March 1972: Virginia Carter, space physicist in the space physics laboratory at Aerospace Corp. She
March 1972: Virginia Carter, physicist in the space physics laboratory at Aerospace Corp.
(Judd Gunderson / Los Angeles Times)

At Aerospace Corp., Virginia Carter designed density gauges for U.S. Air Force aircraft and satellites. In addition, Carter was president of the Los Angeles chapter of the National Organization for Women.

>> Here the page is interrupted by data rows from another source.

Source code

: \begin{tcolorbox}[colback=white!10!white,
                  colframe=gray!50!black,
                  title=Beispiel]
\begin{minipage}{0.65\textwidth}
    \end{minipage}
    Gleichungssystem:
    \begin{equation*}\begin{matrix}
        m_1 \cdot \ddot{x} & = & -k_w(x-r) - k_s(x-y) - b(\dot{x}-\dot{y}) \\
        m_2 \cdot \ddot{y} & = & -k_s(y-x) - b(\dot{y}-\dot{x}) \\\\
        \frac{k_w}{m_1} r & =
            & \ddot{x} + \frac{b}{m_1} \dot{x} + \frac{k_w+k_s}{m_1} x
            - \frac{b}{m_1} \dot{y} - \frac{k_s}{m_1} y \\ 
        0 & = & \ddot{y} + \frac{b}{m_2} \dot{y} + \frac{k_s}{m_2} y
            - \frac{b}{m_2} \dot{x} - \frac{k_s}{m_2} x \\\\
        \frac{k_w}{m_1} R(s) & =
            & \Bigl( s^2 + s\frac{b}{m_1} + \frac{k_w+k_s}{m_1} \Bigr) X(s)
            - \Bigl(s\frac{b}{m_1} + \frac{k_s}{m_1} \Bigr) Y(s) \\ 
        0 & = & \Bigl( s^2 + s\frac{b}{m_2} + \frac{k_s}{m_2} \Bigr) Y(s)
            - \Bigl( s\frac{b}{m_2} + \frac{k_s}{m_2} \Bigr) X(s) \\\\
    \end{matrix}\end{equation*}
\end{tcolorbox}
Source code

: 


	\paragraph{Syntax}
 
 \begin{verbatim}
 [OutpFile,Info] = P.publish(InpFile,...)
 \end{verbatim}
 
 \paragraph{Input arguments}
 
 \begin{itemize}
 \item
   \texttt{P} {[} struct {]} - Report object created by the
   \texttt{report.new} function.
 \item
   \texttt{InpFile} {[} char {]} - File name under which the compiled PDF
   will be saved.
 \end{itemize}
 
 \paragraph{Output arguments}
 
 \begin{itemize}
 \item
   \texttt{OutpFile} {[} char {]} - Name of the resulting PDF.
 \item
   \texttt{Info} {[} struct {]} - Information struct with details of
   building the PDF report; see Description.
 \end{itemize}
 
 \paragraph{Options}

In a Sept. 5, 1974, Los Angeles Times profile on Virginia Carter, staff writer Tia Gindick wrote:

Born in Quebec, Canada, in 1936; graduated from McGill University magna cum laude in math and physics; a flying offer with the Royal Canadian Air Force under a university reserve training plan; a master’s degree from USC, and naturalization as a U.S. citizen in 1963, the same year she joined the technical staff of the Aerospace Corp. in El Segundo as a physicist.

While at Aerospace Corp., she published 23 papers and received considerable outside acclaim for her work. Nevertheless, she remained “grotesquely underpaid,” and her position with the firm showed no signs of a better future. …

The idea of a mid-career change was suggested by Frances Lear, founder of a firm called Marketplace, which specializes in finding qualified women for upper management jobs. Mrs. Lear arranged the appointment with her husband and, more out of curiosity than anything else, Ms. Carter drove up to Century City where Lear was then located. …

In 1973, Carter joined the Norman Lear production company and worked on the sitcoms “All in the Family” and “Maude.”